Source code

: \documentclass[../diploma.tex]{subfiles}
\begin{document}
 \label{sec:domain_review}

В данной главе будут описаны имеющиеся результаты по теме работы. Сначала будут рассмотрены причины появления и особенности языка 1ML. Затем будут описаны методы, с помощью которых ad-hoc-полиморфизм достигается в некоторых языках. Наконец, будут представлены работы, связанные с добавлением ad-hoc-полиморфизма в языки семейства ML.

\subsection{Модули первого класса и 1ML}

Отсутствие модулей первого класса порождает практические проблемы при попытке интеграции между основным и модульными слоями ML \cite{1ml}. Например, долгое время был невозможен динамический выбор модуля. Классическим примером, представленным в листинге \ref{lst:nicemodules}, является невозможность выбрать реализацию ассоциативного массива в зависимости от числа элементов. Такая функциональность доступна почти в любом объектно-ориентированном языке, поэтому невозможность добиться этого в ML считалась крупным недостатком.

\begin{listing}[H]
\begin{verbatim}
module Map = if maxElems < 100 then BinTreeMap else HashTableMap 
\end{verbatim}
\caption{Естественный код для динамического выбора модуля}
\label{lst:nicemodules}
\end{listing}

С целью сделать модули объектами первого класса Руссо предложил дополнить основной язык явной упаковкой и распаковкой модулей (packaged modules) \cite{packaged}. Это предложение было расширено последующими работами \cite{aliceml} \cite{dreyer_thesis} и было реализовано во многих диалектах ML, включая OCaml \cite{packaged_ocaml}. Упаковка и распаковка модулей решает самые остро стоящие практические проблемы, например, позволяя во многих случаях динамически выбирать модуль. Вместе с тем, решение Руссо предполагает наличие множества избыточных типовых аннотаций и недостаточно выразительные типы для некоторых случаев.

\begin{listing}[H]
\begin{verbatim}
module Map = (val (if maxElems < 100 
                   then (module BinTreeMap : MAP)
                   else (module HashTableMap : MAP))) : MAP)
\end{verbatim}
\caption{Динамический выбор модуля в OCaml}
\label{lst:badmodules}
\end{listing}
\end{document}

────────────────────────────────────────

» **Work instructions**
Go through the material and copy every line in which the word "модуля" occurs.

» **Answer box**
Отсутствие модулей первого класса порождает практические проблемы при попытке интеграции между основным и модульными слоями ML \cite{1ml}. Например, долгое время был невозможен динамический выбор модуля. Классическим примером, представленным в листинге \ref{lst:nicemodules}, является невозможность выбрать реализацию ассоциативного массива в зависимости от числа элементов. Такая функциональность доступна почти в любом объектно-ориентированном языке, поэтому невозможность добиться этого в ML считалась крупным недостатком.
\caption{Естественный код для динамического выбора модуля}
\caption{Динамический выбор модуля в OCaml}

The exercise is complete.